_Work instructions_.
Only a number is wanted here. Tally the lines of the data that contain "individual".

Source data
######

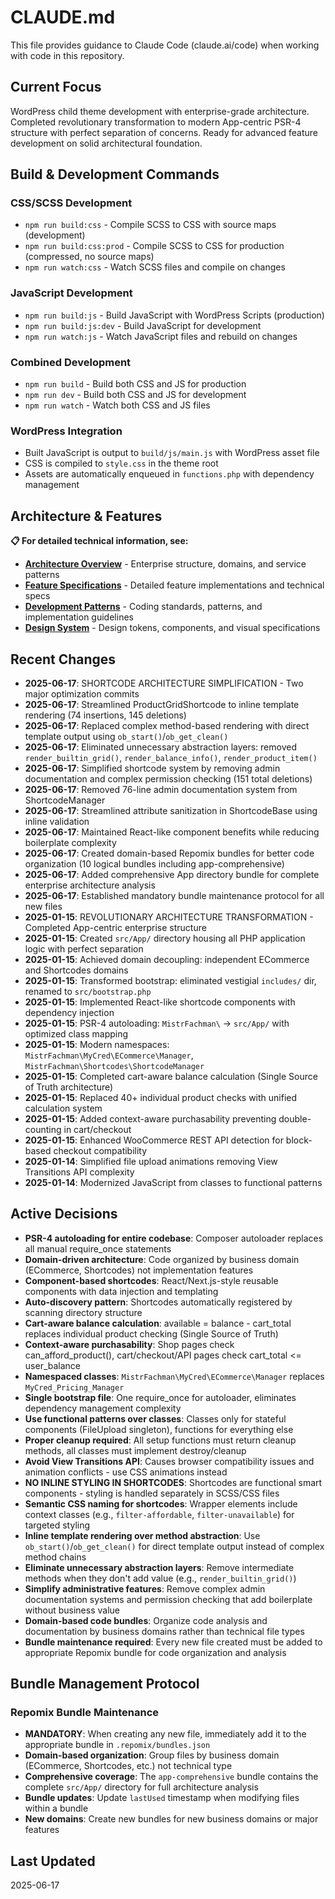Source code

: # CLAUDE.md

This file provides guidance to Claude Code (claude.ai/code) when working with code in this repository.

## Current Focus
WordPress child theme development with enterprise-grade architecture. Completed revolutionary transformation to modern App-centric PSR-4 structure with perfect separation of concerns. Ready for advanced feature development on solid architectural foundation.

## Build & Development Commands

### CSS/SCSS Development
- `npm run build:css` - Compile SCSS to CSS with source maps (development)
- `npm run build:css:prod` - Compile SCSS to CSS for production (compressed, no source maps)
- `npm run watch:css` - Watch SCSS files and compile on changes

### JavaScript Development
- `npm run build:js` - Build JavaScript with WordPress Scripts (production)
- `npm run build:js:dev` - Build JavaScript for development
- `npm run watch:js` - Watch JavaScript files and rebuild on changes

### Combined Development
- `npm run build` - Build both CSS and JS for production
- `npm run dev` - Build both CSS and JS for development
- `npm run watch` - Watch both CSS and JS files

### WordPress Integration
- Built JavaScript is output to `build/js/main.js` with WordPress asset file
- CSS is compiled to `style.css` in the theme root
- Assets are automatically enqueued in `functions.php` with dependency management

## Architecture & Features

**📋 For detailed technical information, see:**
- **[Architecture Overview](docs/architecture.md)** - Enterprise structure, domains, and service patterns
- **[Feature Specifications](docs/features.md)** - Detailed feature implementations and technical specs
- **[Development Patterns](docs/development.md)** - Coding standards, patterns, and implementation guidelines
- **[Design System](docs/design/)** - Design tokens, components, and visual specifications

## Recent Changes
- **2025-06-17**: SHORTCODE ARCHITECTURE SIMPLIFICATION - Two major optimization commits
- **2025-06-17**: Streamlined ProductGridShortcode to inline template rendering (74 insertions, 145 deletions)
- **2025-06-17**: Replaced complex method-based rendering with direct template output using `ob_start()`/`ob_get_clean()`
- **2025-06-17**: Eliminated unnecessary abstraction layers: removed `render_builtin_grid()`, `render_balance_info()`, `render_product_item()`
- **2025-06-17**: Simplified shortcode system by removing admin documentation and complex permission checking (151 total deletions)
- **2025-06-17**: Removed 76-line admin documentation system from ShortcodeManager
- **2025-06-17**: Streamlined attribute sanitization in ShortcodeBase using inline validation
- **2025-06-17**: Maintained React-like component benefits while reducing boilerplate complexity
- **2025-06-17**: Created domain-based Repomix bundles for better code organization (10 logical bundles including app-comprehensive)
- **2025-06-17**: Added comprehensive App directory bundle for complete enterprise architecture analysis
- **2025-06-17**: Established mandatory bundle maintenance protocol for all new files
- **2025-01-15**: REVOLUTIONARY ARCHITECTURE TRANSFORMATION - Completed App-centric enterprise structure
- **2025-01-15**: Created `src/App/` directory housing all PHP application logic with perfect separation
- **2025-01-15**: Achieved domain decoupling: independent ECommerce and Shortcodes domains
- **2025-01-15**: Transformed bootstrap: eliminated vestigial `includes/` dir, renamed to `src/bootstrap.php`
- **2025-01-15**: Implemented React-like shortcode components with dependency injection
- **2025-01-15**: PSR-4 autoloading: `MistrFachman\` → `src/App/` with optimized class mapping
- **2025-01-15**: Modern namespaces: `MistrFachman\MyCred\ECommerce\Manager`, `MistrFachman\Shortcodes\ShortcodeManager`
- **2025-01-15**: Completed cart-aware balance calculation (Single Source of Truth architecture)
- **2025-01-15**: Replaced 40+ individual product checks with unified calculation system
- **2025-01-15**: Added context-aware purchasability preventing double-counting in cart/checkout
- **2025-01-15**: Enhanced WooCommerce REST API detection for block-based checkout compatibility
- **2025-01-14**: Simplified file upload animations removing View Transitions API complexity
- **2025-01-14**: Modernized JavaScript from classes to functional patterns

## Active Decisions
- **PSR-4 autoloading for entire codebase**: Composer autoloader replaces all manual require_once statements
- **Domain-driven architecture**: Code organized by business domain (ECommerce, Shortcodes) not implementation features
- **Component-based shortcodes**: React/Next.js-style reusable components with data injection and templating
- **Auto-discovery pattern**: Shortcodes automatically registered by scanning directory structure
- **Cart-aware balance calculation**: available = balance - cart_total replaces individual product checking (Single Source of Truth)
- **Context-aware purchasability**: Shop pages check can_afford_product(), cart/checkout/API pages check cart_total <= user_balance
- **Namespaced classes**: `MistrFachman\MyCred\ECommerce\Manager` replaces `MyCred_Pricing_Manager`
- **Single bootstrap file**: One require_once for autoloader, eliminates dependency management complexity
- **Use functional patterns over classes**: Classes only for stateful components (FileUpload singleton), functions for everything else
- **Proper cleanup required**: All setup functions must return cleanup methods, all classes must implement destroy/cleanup
- **Avoid View Transitions API**: Causes browser compatibility issues and animation conflicts - use CSS animations instead
- **NO INLINE STYLING IN SHORTCODES**: Shortcodes are functional smart components - styling is handled separately in SCSS/CSS files
- **Semantic CSS naming for shortcodes**: Wrapper elements include context classes (e.g., `filter-affordable`, `filter-unavailable`) for targeted styling
- **Inline template rendering over method abstraction**: Use `ob_start()`/`ob_get_clean()` for direct template output instead of complex method chains
- **Eliminate unnecessary abstraction layers**: Remove intermediate methods when they don't add value (e.g., `render_builtin_grid()`)
- **Simplify administrative features**: Remove complex admin documentation systems and permission checking that add boilerplate without business value
- **Domain-based code bundles**: Organize code analysis and documentation by business domains rather than technical file types
- **Bundle maintenance required**: Every new file created must be added to appropriate Repomix bundle for code organization and analysis

## Bundle Management Protocol

### Repomix Bundle Maintenance
- **MANDATORY**: When creating any new file, immediately add it to the appropriate bundle in `.repomix/bundles.json`
- **Domain-based organization**: Group files by business domain (ECommerce, Shortcodes, etc.) not technical type
- **Comprehensive coverage**: The `app-comprehensive` bundle contains the complete `src/App/` directory for full architecture analysis
- **Bundle updates**: Update `lastUsed` timestamp when modifying files within a bundle
- **New domains**: Create new bundles for new business domains or major features


## Last Updated
2025-06-17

######

_Reply_.
2